Così, tra l’incudine del ricatto occupazionale e il martello del guadagnarsi da vivere, in Poste Italiane, azienda fiore all’occhiello dell’economia nazionale, ritroviamo, sistematicamente, precari che lavorano molte più ore del previsto senza percepire nulla in cambio (in danno anche all’Erario!); precari immessi in servizio con formazione carente o inadeguata, perlopiù demandata ai colleghi; precari che operano in condizioni di scarsa sicurezza e con mezzi non sempre idonei; precari sottoposti a turni massacranti, esposti alle alte temperature, al freddo e alle intemperie. C’è un esercito di lavoratori-fantasma costretti a vedersi calpestare quotidianamente i propri diritti, ma quasi nessuno ne parla.

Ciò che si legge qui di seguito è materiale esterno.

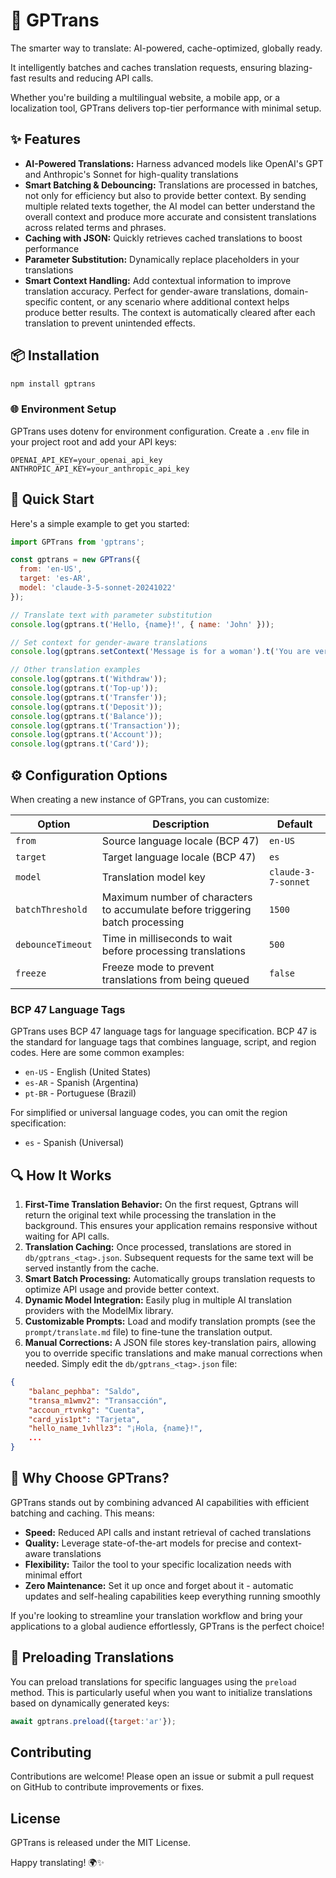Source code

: # 🚆 GPTrans

The smarter way to translate: AI-powered, cache-optimized, globally ready.

It intelligently batches and caches translation requests, ensuring blazing-fast results and reducing API calls.

Whether you're building a multilingual website, a mobile app, or a localization tool, GPTrans delivers top-tier performance with minimal setup.

## ✨ Features

- **AI-Powered Translations:** Harness advanced models like OpenAI's GPT and Anthropic's Sonnet for high-quality translations
- **Smart Batching & Debouncing:** Translations are processed in batches, not only for efficiency but also to provide better context. By sending multiple related texts together, the AI model can better understand the overall context and produce more accurate and consistent translations across related terms and phrases.
- **Caching with JSON:** Quickly retrieves cached translations to boost performance
- **Parameter Substitution:** Dynamically replace placeholders in your translations
- **Smart Context Handling:** Add contextual information to improve translation accuracy. Perfect for gender-aware translations, domain-specific content, or any scenario where additional context helps produce better results. The context is automatically cleared after each translation to prevent unintended effects.

## 📦 Installation

```bash
npm install gptrans
```

### 🌐 Environment Setup

GPTrans uses dotenv for environment configuration. Create a `.env` file in your project root and add your API keys:

```env
OPENAI_API_KEY=your_openai_api_key
ANTHROPIC_API_KEY=your_anthropic_api_key
```

## 🚀 Quick Start

Here's a simple example to get you started:

```javascript
import GPTrans from 'gptrans';

const gptrans = new GPTrans({
  from: 'en-US',
  target: 'es-AR',
  model: 'claude-3-5-sonnet-20241022'
});

// Translate text with parameter substitution
console.log(gptrans.t('Hello, {name}!', { name: 'John' }));

// Set context for gender-aware translations
console.log(gptrans.setContext('Message is for a woman').t('You are very good'));

// Other translation examples
console.log(gptrans.t('Withdraw'));
console.log(gptrans.t('Top-up'));
console.log(gptrans.t('Transfer'));
console.log(gptrans.t('Deposit'));
console.log(gptrans.t('Balance'));
console.log(gptrans.t('Transaction'));
console.log(gptrans.t('Account'));
console.log(gptrans.t('Card'));
```

## ⚙️ Configuration Options

When creating a new instance of GPTrans, you can customize:

| Option | Description | Default |
|--------|-------------|---------|
| `from` | Source language locale (BCP 47) | `en-US` |
| `target` | Target language locale (BCP 47) | `es` |
| `model` | Translation model key | `claude-3-7-sonnet` |
| `batchThreshold` | Maximum number of characters to accumulate before triggering batch processing | `1500` |
| `debounceTimeout` | Time in milliseconds to wait before processing translations | `500` |
| `freeze` | Freeze mode to prevent translations from being queued | `false` |

### BCP 47 Language Tags

GPTrans uses BCP 47 language tags for language specification. BCP 47 is the standard for language tags that combines language, script, and region codes. Here are some common examples:

- `en-US` - English (United States)
- `es-AR` - Spanish (Argentina)
- `pt-BR` - Portuguese (Brazil)

For simplified or universal language codes, you can omit the region specification:
- `es` - Spanish (Universal)

## 🔍 How It Works

1. **First-Time Translation Behavior:** On the first request, Gptrans will return the original text while processing the translation in the background. This ensures your application remains responsive without waiting for API calls.
2. **Translation Caching:** Once processed, translations are stored in `db/gptrans_<tag>.json`. Subsequent requests for the same text will be served instantly from the cache.
3. **Smart Batch Processing:** Automatically groups translation requests to optimize API usage and provide better context.
4. **Dynamic Model Integration:** Easily plug in multiple AI translation providers with the ModelMix library.
5. **Customizable Prompts:** Load and modify translation prompts (see the `prompt/translate.md` file) to fine-tune the translation output.
6. **Manual Corrections:** A JSON file stores key-translation pairs, allowing you to override specific translations and make manual corrections when needed. Simply edit the `db/gptrans_<tag>.json` file:

```json
{
    "balanc_pephba": "Saldo",
    "transa_m1wmv2": "Transacción",
    "accoun_rtvnkg": "Cuenta",
    "card_yis1pt": "Tarjeta",
    "hello_name_1vhllz3": "¡Hola, {name}!",
    ...
}
```

## 🎉 Why Choose GPTrans?

GPTrans stands out by combining advanced AI capabilities with efficient batching and caching. This means:

- **Speed:** Reduced API calls and instant retrieval of cached translations
- **Quality:** Leverage state-of-the-art models for precise and context-aware translations
- **Flexibility:** Tailor the tool to your specific localization needs with minimal effort
- **Zero Maintenance:** Set it up once and forget about it - automatic updates and self-healing capabilities keep everything running smoothly

If you're looking to streamline your translation workflow and bring your applications to a global audience effortlessly, GPTrans is the perfect choice!

## 🔄 Preloading Translations

You can preload translations for specific languages using the `preload` method. This is particularly useful when you want to initialize translations based on dynamically generated keys:

```javascript
await gptrans.preload({target:'ar'});
```

## Contributing

Contributions are welcome! Please open an issue or submit a pull request on GitHub to contribute improvements or fixes.

## License

GPTrans is released under the MIT License.

Happy translating! 🌍✨

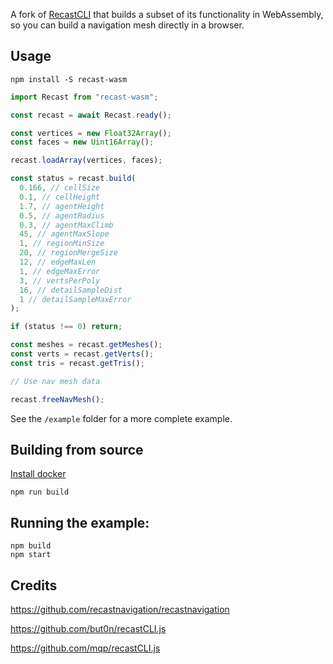 A fork of [RecastCLI](https://github.com/but0n/recastCLI.js) that builds a subset of its functionality in WebAssembly, so you can build a navigation mesh directly in a browser.

## Usage

```
npm install -S recast-wasm
```

```js
import Recast from "recast-wasm";

const recast = await Recast.ready();

const vertices = new Float32Array();
const faces = new Uint16Array();

recast.loadArray(vertices, faces);

const status = recast.build(
  0.166, // cellSize
  0.1, // cellHeight
  1.7, // agentHeight
  0.5, // agentRadius
  0.3, // agentMaxClimb
  45, // agentMaxSlope
  1, // regionMinSize
  20, // regionMergeSize
  12, // edgeMaxLen
  1, // edgeMaxError
  3, // vertsPerPoly
  16, // detailSampleDist
  1 // detailSampleMaxError
);

if (status !== 0) return;

const meshes = recast.getMeshes();
const verts = recast.getVerts();
const tris = recast.getTris();

// Use nav mesh data

recast.freeNavMesh();
```

See the `/example` folder for a more complete example.

## Building from source

[Install docker](https://www.docker.com/)

```
npm run build
```

## Running the example:

```
npm build
npm start
```

## Credits

https://github.com/recastnavigation/recastnavigation

https://github.com/but0n/recastCLI.js

https://github.com/mqp/recastCLI.js
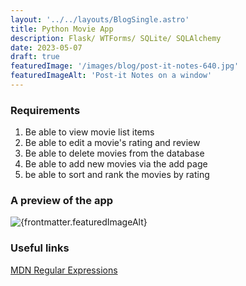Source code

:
 ```yaml
---
layout: '../../layouts/BlogSingle.astro'
title: Python Movie App
description: Flask/ WTForms/ SQLite/ SQLAlchemy
date: 2023-05-07
draft: true
featuredImage: '/images/blog/post-it-notes-640.jpg'
featuredImageAlt: 'Post-it Notes on a window'
---
```


### Requirements

1. Be able to view movie list items
2. Be able to edit a movie's rating and review
3. Be able to delete movies from the database
4. Be able to add new movies via the add page
5. be able to sort and rank the movies by rating

### A preview of the app

<img src="/images/blog/python-movie-app-preview.gif" alt={frontmatter.featuredImageAlt} />

### Useful links

[MDN Regular Expressions](https://developer.mozilla.org/en-US/docs/Web/JavaScript/Guide/Regular_Expressions)

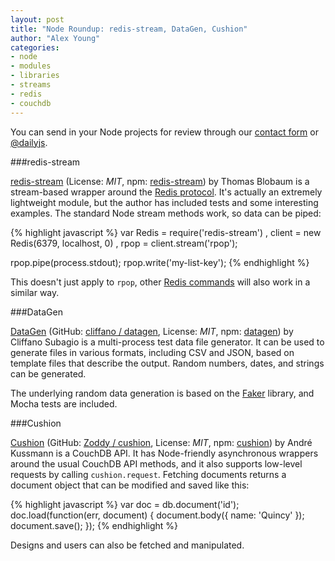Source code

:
 ```yaml
---
layout: post
title: "Node Roundup: redis-stream, DataGen, Cushion"
author: "Alex Young"
categories:
- node
- modules
- libraries
- streams
- redis
- couchdb
---
```


<div class="intro">
You can send in your Node projects for review through our <a href="/contact.html">contact form</a> or <a href="http://twitter.com/dailyjs">@dailyjs</a>.
</div>

###redis-stream

[redis-stream](https://github.com/tblobaum/redis-stream) (License: _MIT_, npm: [redis-stream](https://npmjs.org/package/redis-stream)) by Thomas Blobaum is a stream-based wrapper around the [Redis protocol](http://redis.io/topics/protocol).  It's actually an extremely lightweight module, but the author has included tests and some interesting examples.  The standard Node stream methods work, so data can be piped:

{% highlight javascript %}
var Redis = require('redis-stream')
  , client = new Redis(6379, localhost, 0)
  , rpop = client.stream('rpop');

rpop.pipe(process.stdout);
rpop.write('my-list-key');
{% endhighlight %}

This doesn't just apply to `rpop`, other [Redis commands](http://redis.io/commands) will also work in a similar way.

###DataGen

[DataGen](http://blog.cliffano.com/2012/07/08/datagen-generate-large-test-data-files-like-a-boss/) (GitHub: [cliffano / datagen](https://github.com/cliffano/datagen), License: _MIT_, npm: [datagen](https://npmjs.org/package/datagen)) by Cliffano Subagio is a multi-process test data file generator.  It can be used to generate files in various formats, including CSV and JSON, based on template files that describe the output.  Random numbers, dates, and strings can be generated.

The underlying random data generation is based on the [Faker](https://npmjs.org/package/Faker) library, and Mocha tests are included.


###Cushion

[Cushion](http://zoddy.github.com/cushion/) (GitHub: [Zoddy / cushion](https://github.com/Zoddy/cushion), License: _MIT_, npm: [cushion](https://npmjs.org/package/cushion)) by André Kussmann is a CouchDB API.  It has Node-friendly asynchronous wrappers around the usual CouchDB API methods, and it also supports low-level requests by calling `cushion.request`.
Fetching documents returns a document object that can be modified and saved like this:

{% highlight javascript %}
var doc = db.document('id');
doc.load(function(err, document) {
  document.body({ name: 'Quincy' });
  document.save();
});
{% endhighlight %}

Designs and users can also be fetched and manipulated.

Il Movimento Lottiamo Insieme da oltre un anno si batte per spezzare questo circolo vizioso di precariato e sfruttamento. A tale proposito abbiamo organizzato numerosi incontri di dibattito e confronto, in Parlamento e nelle piazze, con i vari soggetti direttamente coinvolti, come le parti sociali, rappresentanti politici e associazioni di categoria. In verità, a eccezione dei sindacati di base come Cobas Poste, Slg Cub Poste, Clap (Camere del lavoro autonomo e precario) che hanno fin da principio condiviso le nostre iniziative, Slc Cgil Veneto e singoli esponenti delle Organizzazioni firmatarie che si sono mostrati molto solidali con noi, abbiamo riscontrato totale indifferenza proprio da parte di chi dovrebbe essere in prima linea nella difesa dei diritti dei lavoratori.

Infatti, ancorché avessimo tentato numerose volte di interloquire con i tre principali sindacati Cgil, Cisl e Uil – scrivendo alle competenti segreterie delle sedi di Roma – mai c’è stato alcun riscontro. Trapela, tutt’al più, una malcelata insofferenza rispetto a quanto pubblicamente da noi denunciato. Pertanto, ipotizziamo che vi sia una precisa scelta sindacale di sostenere la crescita dell’azienda indipendentemente dagli interessi delle lavoratrici e dei lavoratori. Ciò desta notevoli preoccupazioni, e nel caso specifico della Cgil anche una certa perplessità: com’è possibile promuovere un referendum sul lavoro e allo stesso tempo fare “spallucce” dinanzi a un disastro occupazionale di tale portata?

Sul punto, emerge una evidente responsabilità politica. Ci preme, infatti, evidenziare che, tra centinaia di parlamentari della Repubblica italiana, la stragrande maggioranza di loro preferisce voltarsi dall’altra parte. Eccezion fatta per l’On. Aboubakar Soumahoro, fin dagli inizi al fianco del Movimento Lottiamo Insieme. E i deputati Antonino Iaria e Andrea Casu, rispettivamente del M5s e Pd, coinvolti nell’ambito del convegno «Essere precari stanca», tenutosi nei giorni scorsi in Parlamento, in cui è stata rimarcata la necessità di dotarsi di un quadro giuridico-normativo per affrontare la precarietà nel lavoro.

In attesa di un gentile riscontro, porgiamo i nostri più cordiali saluti.